There is a warning that Council Tax increases of 16 per cent could be needed next year if central government grants are frozen. The Director of the New Local Government Network, Chris Leslie says the less than two per cent increases for the coming year have been made possible by the ‘generous increase’ in grant which could be the last for five years.
The Chartered Institute of Public Finance has predicted an average tax rise of 1.8 per cent while the Local Government Association is estimating a 1.6 per cent increase. Mr. Leslie said that was due in part to the pre-election period but more likely to be attributable to the 4 per cent rise in grant.
Council Tax raised only about a little more than a quarter of total local authority spending, he said, and the grant was the key determinant of tax increases. “If grant is frozen, or cut as predicted in the years ahead, then councils have little choice but to place this burden disproportionately on the shoulders of the council tax payer,” Mr.
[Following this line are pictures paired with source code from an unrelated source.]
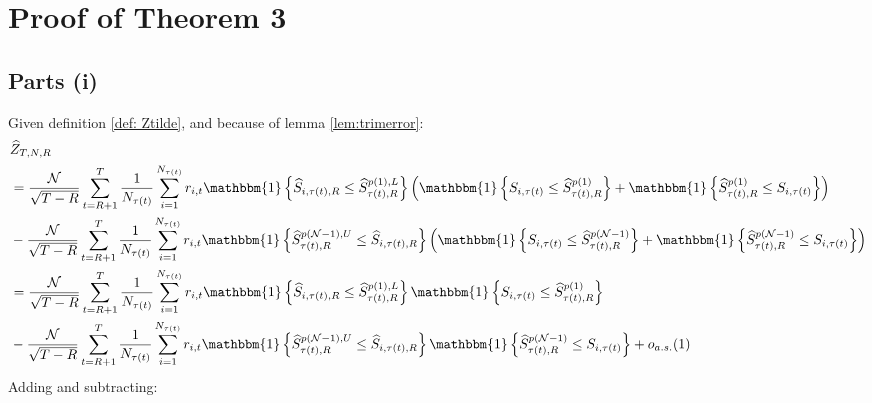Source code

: 
\section{Proof of Theorem 3}
\label{Proof of th:feasible}

\subsection{Parts (i)}

Given definition \ref{def: Ztilde}, and because of lemma \ref{lem:trimerror}:
\begin{align*}
&\widehat{Z}_{T,N,R} \\
&=\frac{\mathcal{N}}{\sqrt{T-R}}\sum_{t=R+1}^{T}\frac{1}{N_{\tau(t)}}\sum_{i=1}^{N_{\tau(t)}} r_{i,t} \mathbbm{1} \left\{ \widehat{S}_{i,\tau(t),R}\leq \widehat{S}_{\tau(t),R}^{p(1),L} \right\} \left( \mathbbm{1} \left\{ S_{i,\tau(t)} \leq \widehat{S}_{\tau(t),R}^{p(1)} \right\} +  \mathbbm{1} \left\{ \widehat{S}_{\tau(t),R}^{p(1)} \leq S_{i,\tau(t)} \right\} \right) \\
&- \frac{\mathcal{N}}{\sqrt{T-R}}\sum_{t=R+1}^{T}\frac{1}{N_{\tau(t)}}\sum_{i=1}^{N_{\tau(t)}} r_{i,t} \mathbbm{1}\left\{  \widehat{S}_{\tau(t),R}^{p(\mathcal{N}-1),U} \leq \widehat{S}_{i,\tau(t),R}\right\} \left( \mathbbm{1} \left\{ S_{i,\tau(t)} \leq  \widehat{S}_{\tau(t),R}^{p(\mathcal{N}-1)} \right\} + \mathbbm{1} \left\{ \widehat{S}_{\tau(t),R}^{p(\mathcal{N}-1)} \leq S_{i,\tau(t)} \right\} \right) \\
&=\frac{\mathcal{N}}{\sqrt{T-R}}\sum_{t=R+1}^{T}\frac{1}{N_{\tau(t)}}\sum_{i=1}^{N_{\tau(t)}} r_{i,t} \mathbbm{1} \left\{ \widehat{S}_{i,\tau(t),R}\leq \widehat{S}_{\tau(t),R}^{p(1),L} \right\} \mathbbm{1} \left\{ S_{i,\tau(t)} \leq \widehat{S}_{\tau(t),R}^{p(1)} \right\} \\
&- \frac{\mathcal{N}}{\sqrt{T-R}}\sum_{t=R+1}^{T}\frac{1}{N_{\tau(t)}}\sum_{i=1}^{N_{\tau(t)}} r_{i,t} \mathbbm{1}\left\{ \widehat{S}_{\tau(t),R}^{p(\mathcal{N}-1),U} \leq \widehat{S}_{i,\tau(t),R}\right\} \mathbbm{1} \left\{ \widehat{S}_{\tau(t),R}^{p(\mathcal{N}-1)} \leq S_{i,\tau(t)} \right\} + o_{a.s.}(1)
\end{align*}
Adding and subtracting:
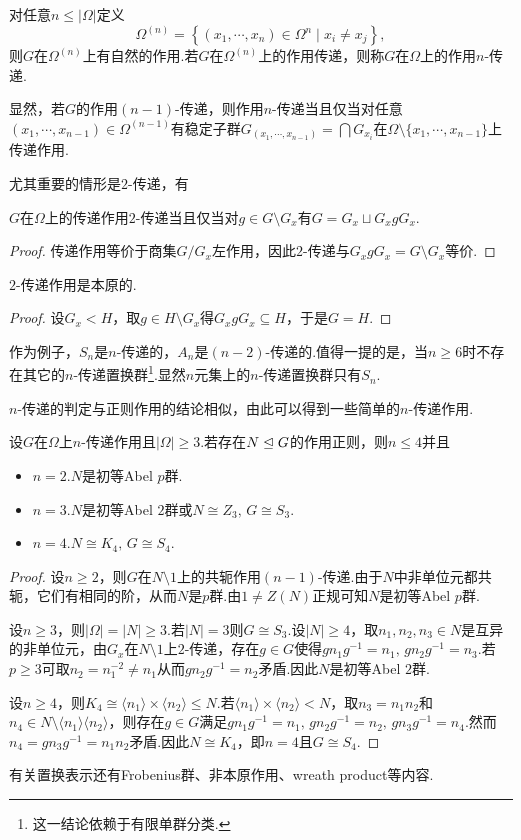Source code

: 对任意$n\le|\Omega|$定义
\[
	\Omega^{(n)}=\left\{(x_1,\cdots,x_n)\in\Omega^n\mid x_i\ne x_j\right\},
\]
则$G$在$\Omega^{(n)}$上有自然的作用.若$G$在$\Omega^{(n)}$上的作用传递，则称$G$在$\Omega$上的作用$n$-{\heiti 传递}.

显然，若$G$的作用$(n-1)$-传递，则作用$n$-传递当且仅当对任意$(x_1,\cdots,x_{n-1})\in\Omega^{(n-1)}$有稳定子群$G_{(x_1,\cdots,x_{n-1})}=\bigcap G_{x_i}$在$\Omega\setminus\{x_1,\cdots,x_{n-1}\}$上传递作用.

尤其重要的情形是$2$-传递，有
\begin{lemma*}
	$G$在$\Omega$上的传递作用$2$-传递当且仅当对$g\in G\setminus G_x$有$G=G_x\sqcup G_xgG_x$.\footnotemark
\end{lemma*}
\begin{proof}
	传递作用等价于商集$G/G_x$左作用，因此$2$-传递与$G_xgG_x=G\setminus G_x$等价.
\end{proof}
\begin{prop}
	$2$-传递作用是本原的.
\end{prop}
\begin{proof}
	设$G_x<H$，取$g\in H\setminus G_x$得$G_xgG_x\subseteq H$，于是$G=H$.
\end{proof}

作为例子，$S_n$是$n$-传递的，$A_n$是$(n-2)$-传递的.值得一提的是，当$n\ge 6$时不存在其它的$n$-传递置换群\footnote{这一结论依赖于有限单群分类.}.显然$n$元集上的$n$-传递置换群只有$S_n$.

$n$-传递的判定与正则作用的结论相似，由此可以得到一些简单的$n$-传递作用.
\begin{prop}
	设$G$在$\Omega$上$n$-传递作用且$|\Omega|\ge 3$.若存在$N\trianglelefteq G$的作用正则，则$n\le 4$并且
	\begin{itemize}
		\item $n=2$.\quad $N$是初等Abel $p$群.
		\item $n=3$.\quad $N$是初等Abel $2$群或$N\cong Z_3,\,G\cong S_3$.
		\item $n=4$.\quad $N\cong K_4,\,G\cong S_4$.
	\end{itemize}
\end{prop}
\begin{proof}
	设$n\ge 2$，则$G$在$N\setminus 1$上的共轭作用$(n-1)$-传递.由于$N$中非单位元都共轭，它们有相同的阶，从而$N$是$p$群.由$1\ne Z(N)$正规可知$N$是初等Abel $p$群.

	设$n\ge 3$，则$|\Omega|=|N|\ge 3$.若$|N|=3$则$G\cong S_3$.设$|N|\ge 4$，取$n_1,n_2,n_3\in N$是互异的非单位元，由$G_{x}$在$N\setminus 1$上$2$-传递，存在$g\in G$使得$gn_1g^{-1}=n_1,\,gn_2g^{-1}=n_3$.若$p\ge 3$可取$n_2=n_1^{-2}\ne n_1$从而$gn_2g^{-1}=n_2$矛盾.因此$N$是初等Abel $2$群.

	设$n\ge 4$，则$K_4\cong\langle n_1\rangle\times\langle n_2\rangle\le N$.若$\langle n_1\rangle\times\langle n_2\rangle <N$，取$n_3=n_1n_2$和$n_4\in N\setminus\langle n_1\rangle\langle n_2\rangle $，则存在$g\in G$满足$gn_1g^{-1}=n_1,\,gn_2g^{-1}=n_2,\,gn_3g^{-1}=n_4$.然而$n_4=gn_3g^{-1}=n_1n_2$矛盾.因此$N\cong K_4$，即$n=4$且$G\cong S_4$.
\end{proof}
\begin{remark}
	有关置换表示还有Frobenius群、非本原作用、wreath product等内容.
\end{remark}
Leslie explained.
Labelling the system of local government finance ‘antiquated’, he added: “The ‘gearing ratio’ means that for every pound of grant withheld, council tax needs to rise by four pounds to compensate,” and he continued: “If next year the Treasury decides to freeze central grant to councils, we might be facing council tax increases of 16 per cent in that single year to counteract the loss of revenue, unless councils act decisively to generate further internal efficiencies to compensate”.
He urged political parties and people in general to recognise that the grant to councils was a key priority in future reviews of spending and that cuts across the board would have serious consequences for tax payers.